In October, co-defendant Frederick Brown, age 38 of Las Vegas, Nevada, pleaded guilty to federal charges in connection with this scheme.  Brown, a former civilian medical records administrator for the U.S. Army at the 65th Medical Brigade, Yongsan Garrison, South Korea, admitted that while logged into the Armed Forces Health Longitudinal Technology Application, he illegally captured on his cell phone personal identifying information (PII) of thousands of military members, including names, social security numbers, DOD ID numbers, dates of birth, and contact information.  Brown further admitted that he subsequently provided that stolen data to Boling so that Boling and others could exploit the information in various ways to access Department of Defense and Veterans Affairs benefits sites and steal millions of dollars. 

As asserted in the federal grand jury indictment, Boling, together with his Philippines-based co-defendants Allan Albert Kerr (Australian citizen) and Jongmin Seok (South Korean citizen), specifically used the stolen information to compromise a Department of Defense portal designed to enable military members to access benefits information online. Once through the portal, the defendants are alleged to have accessed benefits information.  Access to these detailed records enabled the defendants to steal or attempt to steal millions of dollars from military members' bank accounts. The defendants also stole veterans' benefits payments. Evidence of the defendants' scheme was detected earlier this year, advancing the investigation that led to the indictment.

Boling, Kerr and Seok are charged with multiple counts of conspiracy, wire fraud, and aggravated identity theft. . . .

https://www.justice.gov/usao-sdny/pr/ericsson-agrees-pay-more-1-billion-resolve-foreign-corrupt-practices-act-case
-and-
SEC Charges Multinational Telecommunications Company With FCPA Violations (SEC Release)
https://www.sec.gov/news/press-release/2019-254

Swedish telecommuincations company Telefonaktiebolaget LM Ericsson and its subsidiary Ericsson Egypt Ltd. were charged in the United States District Court for the Southern District of New York with conspiring to violate the Foreign Corrupt Practices Act ("FCPA").
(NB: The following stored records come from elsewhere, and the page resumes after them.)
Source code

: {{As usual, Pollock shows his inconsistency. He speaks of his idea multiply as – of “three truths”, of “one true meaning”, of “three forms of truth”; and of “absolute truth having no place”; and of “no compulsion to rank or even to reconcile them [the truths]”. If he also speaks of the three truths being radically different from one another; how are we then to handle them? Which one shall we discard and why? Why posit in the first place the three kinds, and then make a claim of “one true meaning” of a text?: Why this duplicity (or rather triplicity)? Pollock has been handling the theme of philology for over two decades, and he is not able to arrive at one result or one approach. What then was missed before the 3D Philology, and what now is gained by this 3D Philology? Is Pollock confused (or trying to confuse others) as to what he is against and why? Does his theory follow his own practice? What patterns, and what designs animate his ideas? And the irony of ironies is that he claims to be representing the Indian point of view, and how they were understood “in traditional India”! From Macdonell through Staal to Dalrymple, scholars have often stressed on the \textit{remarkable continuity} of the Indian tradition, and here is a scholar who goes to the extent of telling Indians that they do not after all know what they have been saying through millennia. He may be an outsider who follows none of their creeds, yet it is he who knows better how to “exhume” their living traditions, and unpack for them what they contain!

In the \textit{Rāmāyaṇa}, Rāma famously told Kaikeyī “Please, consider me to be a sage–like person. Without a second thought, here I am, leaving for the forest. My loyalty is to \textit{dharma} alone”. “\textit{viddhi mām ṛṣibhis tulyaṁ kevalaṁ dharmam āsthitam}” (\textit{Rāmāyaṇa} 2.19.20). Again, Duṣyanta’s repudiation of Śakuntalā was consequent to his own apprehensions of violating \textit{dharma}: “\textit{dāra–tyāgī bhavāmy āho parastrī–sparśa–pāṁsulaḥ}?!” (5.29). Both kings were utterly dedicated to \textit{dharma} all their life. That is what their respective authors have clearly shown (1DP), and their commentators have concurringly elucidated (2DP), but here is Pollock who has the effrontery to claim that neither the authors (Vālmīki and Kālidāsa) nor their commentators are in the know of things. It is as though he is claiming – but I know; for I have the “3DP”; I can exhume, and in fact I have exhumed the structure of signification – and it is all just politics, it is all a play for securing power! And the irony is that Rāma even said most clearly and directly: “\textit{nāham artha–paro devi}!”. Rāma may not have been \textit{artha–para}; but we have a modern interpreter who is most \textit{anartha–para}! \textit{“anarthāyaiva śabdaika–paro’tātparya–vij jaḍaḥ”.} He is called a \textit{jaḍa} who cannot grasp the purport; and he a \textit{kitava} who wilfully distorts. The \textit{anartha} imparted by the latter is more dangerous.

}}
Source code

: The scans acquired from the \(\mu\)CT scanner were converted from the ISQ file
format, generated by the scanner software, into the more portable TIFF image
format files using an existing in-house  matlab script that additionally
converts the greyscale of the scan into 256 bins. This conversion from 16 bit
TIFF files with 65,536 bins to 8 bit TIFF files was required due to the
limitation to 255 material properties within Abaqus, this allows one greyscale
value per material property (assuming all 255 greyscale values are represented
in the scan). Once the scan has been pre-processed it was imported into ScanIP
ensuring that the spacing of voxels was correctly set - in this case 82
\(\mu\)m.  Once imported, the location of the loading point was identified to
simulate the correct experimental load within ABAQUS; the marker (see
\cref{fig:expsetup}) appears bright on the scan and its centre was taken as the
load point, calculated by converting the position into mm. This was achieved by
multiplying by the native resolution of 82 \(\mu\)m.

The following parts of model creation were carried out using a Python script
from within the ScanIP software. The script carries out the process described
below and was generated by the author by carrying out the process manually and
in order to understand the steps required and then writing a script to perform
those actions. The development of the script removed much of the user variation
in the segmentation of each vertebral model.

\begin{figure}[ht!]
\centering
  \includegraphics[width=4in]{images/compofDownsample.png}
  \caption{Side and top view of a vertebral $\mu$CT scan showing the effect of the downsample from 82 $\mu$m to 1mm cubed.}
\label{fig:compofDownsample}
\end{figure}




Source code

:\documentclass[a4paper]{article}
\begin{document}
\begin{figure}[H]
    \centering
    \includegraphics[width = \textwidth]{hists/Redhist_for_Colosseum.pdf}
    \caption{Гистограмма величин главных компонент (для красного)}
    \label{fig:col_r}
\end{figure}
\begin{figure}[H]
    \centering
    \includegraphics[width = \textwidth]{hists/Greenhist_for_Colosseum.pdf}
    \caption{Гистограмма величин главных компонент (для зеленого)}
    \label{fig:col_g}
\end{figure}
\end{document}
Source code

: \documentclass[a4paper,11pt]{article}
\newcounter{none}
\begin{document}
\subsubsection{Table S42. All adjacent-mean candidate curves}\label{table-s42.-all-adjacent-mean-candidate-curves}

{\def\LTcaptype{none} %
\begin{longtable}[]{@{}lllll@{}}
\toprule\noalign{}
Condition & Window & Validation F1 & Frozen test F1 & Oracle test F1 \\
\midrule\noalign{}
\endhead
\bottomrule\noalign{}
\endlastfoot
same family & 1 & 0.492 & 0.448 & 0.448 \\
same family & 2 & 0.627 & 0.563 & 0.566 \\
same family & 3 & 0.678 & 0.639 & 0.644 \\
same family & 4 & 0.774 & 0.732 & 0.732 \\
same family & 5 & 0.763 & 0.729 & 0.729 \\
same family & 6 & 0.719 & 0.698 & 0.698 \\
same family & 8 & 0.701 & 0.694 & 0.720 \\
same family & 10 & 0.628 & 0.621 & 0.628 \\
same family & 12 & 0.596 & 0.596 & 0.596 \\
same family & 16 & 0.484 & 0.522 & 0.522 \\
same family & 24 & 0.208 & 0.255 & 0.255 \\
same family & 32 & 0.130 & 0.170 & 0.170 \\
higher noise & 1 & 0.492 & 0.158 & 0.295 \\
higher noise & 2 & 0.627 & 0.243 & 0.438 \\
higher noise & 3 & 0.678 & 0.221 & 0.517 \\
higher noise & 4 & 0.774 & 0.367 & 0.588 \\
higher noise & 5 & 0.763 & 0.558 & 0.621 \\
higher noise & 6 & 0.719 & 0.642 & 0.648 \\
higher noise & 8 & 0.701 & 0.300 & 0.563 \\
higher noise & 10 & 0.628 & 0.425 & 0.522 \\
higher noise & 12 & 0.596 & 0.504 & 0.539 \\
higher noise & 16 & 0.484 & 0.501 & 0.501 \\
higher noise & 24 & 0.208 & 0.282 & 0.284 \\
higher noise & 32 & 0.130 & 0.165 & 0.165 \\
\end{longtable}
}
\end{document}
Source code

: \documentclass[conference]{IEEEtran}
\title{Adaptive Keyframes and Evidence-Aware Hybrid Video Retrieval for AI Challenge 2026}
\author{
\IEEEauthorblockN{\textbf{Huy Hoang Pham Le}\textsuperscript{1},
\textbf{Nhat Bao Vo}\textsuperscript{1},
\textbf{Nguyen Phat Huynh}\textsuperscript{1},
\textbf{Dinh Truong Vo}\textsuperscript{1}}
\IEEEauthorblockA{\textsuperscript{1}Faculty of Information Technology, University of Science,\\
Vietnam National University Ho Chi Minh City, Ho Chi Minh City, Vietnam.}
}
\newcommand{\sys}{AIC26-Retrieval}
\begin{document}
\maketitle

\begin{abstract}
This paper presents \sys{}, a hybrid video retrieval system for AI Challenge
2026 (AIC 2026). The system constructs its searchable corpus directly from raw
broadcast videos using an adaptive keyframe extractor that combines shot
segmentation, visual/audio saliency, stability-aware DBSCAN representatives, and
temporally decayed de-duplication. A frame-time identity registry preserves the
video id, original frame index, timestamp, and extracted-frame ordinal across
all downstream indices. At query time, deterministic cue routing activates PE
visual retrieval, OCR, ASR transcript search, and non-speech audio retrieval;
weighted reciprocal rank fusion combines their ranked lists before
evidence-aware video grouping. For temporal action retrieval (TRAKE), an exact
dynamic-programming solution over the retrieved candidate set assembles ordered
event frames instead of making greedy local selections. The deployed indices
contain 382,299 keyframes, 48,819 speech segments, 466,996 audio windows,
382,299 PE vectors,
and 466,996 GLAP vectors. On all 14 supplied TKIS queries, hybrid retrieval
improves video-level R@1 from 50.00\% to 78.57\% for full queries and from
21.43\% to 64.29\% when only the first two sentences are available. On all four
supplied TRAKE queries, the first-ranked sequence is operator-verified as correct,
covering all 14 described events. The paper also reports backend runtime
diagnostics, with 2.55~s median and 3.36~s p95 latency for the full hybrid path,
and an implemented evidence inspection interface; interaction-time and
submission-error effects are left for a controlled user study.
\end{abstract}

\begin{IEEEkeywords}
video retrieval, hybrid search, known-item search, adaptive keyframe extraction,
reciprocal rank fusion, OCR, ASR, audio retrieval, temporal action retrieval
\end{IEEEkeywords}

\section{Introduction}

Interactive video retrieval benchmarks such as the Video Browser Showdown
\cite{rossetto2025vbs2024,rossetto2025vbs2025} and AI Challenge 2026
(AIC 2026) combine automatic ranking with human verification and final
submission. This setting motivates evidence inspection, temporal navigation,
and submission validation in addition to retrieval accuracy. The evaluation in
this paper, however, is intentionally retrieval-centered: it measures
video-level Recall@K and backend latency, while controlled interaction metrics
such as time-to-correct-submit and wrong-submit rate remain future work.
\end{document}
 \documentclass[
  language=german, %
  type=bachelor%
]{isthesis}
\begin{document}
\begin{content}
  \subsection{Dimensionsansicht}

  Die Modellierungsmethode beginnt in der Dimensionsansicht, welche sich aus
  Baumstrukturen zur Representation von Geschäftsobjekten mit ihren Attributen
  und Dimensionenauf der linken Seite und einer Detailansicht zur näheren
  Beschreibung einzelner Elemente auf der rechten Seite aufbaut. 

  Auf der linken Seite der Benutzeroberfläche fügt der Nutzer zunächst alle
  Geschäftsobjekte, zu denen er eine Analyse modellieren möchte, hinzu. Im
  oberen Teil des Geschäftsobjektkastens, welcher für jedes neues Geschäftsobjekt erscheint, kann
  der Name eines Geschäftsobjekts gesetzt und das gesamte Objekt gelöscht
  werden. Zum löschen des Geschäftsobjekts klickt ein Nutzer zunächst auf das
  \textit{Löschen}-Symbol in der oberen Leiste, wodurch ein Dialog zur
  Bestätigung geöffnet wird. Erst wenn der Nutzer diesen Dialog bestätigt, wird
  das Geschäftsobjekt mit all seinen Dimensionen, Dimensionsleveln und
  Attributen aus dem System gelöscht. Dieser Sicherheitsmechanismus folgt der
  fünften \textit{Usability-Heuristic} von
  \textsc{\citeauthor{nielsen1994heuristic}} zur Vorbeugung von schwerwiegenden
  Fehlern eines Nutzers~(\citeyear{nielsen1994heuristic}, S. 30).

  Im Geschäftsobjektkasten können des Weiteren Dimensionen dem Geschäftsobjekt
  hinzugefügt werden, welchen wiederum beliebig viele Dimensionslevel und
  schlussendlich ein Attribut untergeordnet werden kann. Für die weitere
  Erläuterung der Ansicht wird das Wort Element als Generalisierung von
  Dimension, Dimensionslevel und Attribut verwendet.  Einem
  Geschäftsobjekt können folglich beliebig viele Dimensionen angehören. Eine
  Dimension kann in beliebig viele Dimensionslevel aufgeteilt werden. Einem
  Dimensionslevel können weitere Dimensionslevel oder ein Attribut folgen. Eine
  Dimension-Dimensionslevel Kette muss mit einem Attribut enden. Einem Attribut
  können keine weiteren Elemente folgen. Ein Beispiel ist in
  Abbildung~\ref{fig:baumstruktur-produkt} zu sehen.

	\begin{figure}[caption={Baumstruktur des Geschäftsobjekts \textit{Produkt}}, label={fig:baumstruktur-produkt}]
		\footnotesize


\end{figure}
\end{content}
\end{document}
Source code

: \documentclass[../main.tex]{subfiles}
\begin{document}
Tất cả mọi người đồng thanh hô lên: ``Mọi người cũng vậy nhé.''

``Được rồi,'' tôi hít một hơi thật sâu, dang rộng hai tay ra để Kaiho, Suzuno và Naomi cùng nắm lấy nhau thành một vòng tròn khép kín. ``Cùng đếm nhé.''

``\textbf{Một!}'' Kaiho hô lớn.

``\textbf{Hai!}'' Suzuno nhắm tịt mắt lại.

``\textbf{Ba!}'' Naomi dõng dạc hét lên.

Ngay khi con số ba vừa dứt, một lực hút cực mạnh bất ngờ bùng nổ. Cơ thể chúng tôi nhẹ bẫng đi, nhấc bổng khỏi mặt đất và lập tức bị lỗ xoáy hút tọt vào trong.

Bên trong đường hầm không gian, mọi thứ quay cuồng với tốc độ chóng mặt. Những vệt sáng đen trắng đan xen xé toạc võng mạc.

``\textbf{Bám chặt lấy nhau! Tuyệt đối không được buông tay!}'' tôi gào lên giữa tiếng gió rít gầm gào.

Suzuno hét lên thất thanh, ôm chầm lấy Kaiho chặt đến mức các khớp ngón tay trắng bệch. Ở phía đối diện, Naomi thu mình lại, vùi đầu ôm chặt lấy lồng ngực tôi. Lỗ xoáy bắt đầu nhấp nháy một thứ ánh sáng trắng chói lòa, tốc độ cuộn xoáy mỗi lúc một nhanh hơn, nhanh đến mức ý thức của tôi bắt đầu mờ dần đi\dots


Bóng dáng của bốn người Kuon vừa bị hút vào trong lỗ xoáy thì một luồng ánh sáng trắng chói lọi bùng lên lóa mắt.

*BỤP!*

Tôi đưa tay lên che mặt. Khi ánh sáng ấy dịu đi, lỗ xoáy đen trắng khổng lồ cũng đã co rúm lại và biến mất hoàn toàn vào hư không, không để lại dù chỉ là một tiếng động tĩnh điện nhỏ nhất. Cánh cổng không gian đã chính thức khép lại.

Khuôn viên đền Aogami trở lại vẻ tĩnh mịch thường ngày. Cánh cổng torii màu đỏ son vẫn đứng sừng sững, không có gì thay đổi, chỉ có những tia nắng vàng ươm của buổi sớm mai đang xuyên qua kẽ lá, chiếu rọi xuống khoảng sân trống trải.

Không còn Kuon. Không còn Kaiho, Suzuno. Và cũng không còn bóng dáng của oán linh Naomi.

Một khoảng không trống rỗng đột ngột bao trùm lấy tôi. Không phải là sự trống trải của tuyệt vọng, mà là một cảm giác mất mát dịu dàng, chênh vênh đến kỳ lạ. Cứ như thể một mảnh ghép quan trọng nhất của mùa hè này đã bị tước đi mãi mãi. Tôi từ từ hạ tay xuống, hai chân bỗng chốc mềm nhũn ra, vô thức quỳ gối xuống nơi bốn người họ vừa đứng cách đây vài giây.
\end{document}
Ericsson Egypt pled guilty to one count of conspiring to violate the anti-bribery provisions of the FCPA; and Ericsson was charged in a two-count Information with one count of conspiracy to violate the anti-bribery provisions of the FCPA and one count of conspiracy to violate the internal-controls and books-and-records provisions of the FCPA.

Ericsson entered into a Deferred Prosecution Agreement ("DPA") whereby it admitted to participating in the conspiracy, and agreed to pay a total criminal penalty of $520,650,432 (which includes a $9,520,000 criminal fine that will be paid on behalf of Ericsson Egypt).  Further, Ericsson agreed to implement internal controls, retain an independent compliance monitor for a term of three years, and cooperate fully with DOJ in any ongoing investigations. For further details see:
As alleged in part in the DOJ Release:

From approximately 2000 to 2016, ERICSSON and ERICSSON EGYPT, through various executives, employees, and affiliated entities, used third-party agents and consultants to bribe foreign government officials and/or manage off-the-books slush funds in countries where it pursued contracts to conduct telecommunications business.  The agents were often engaged through sham contracts and paid pursuant to false invoices, with those payments accounted for improperly in ERICSSON's books and records.

In Djibouti, from approximately 2010 to 2014, ERICSSON, via subsidiaries, paid approximately $2.1 million in bribes to high-ranking government officials in order to obtain a contract valued at approximately 20.3 million.  To conceal the bribe payments, an ERICSSON subsidiary entered into a sham contract with a consulting company and approved fake invoices to conceal the bribe payments, and ERICSSON employees completed a draft due diligence report that failed to disclose that the owner of the consulting company was married to a high-ranking official in Djibouti's government.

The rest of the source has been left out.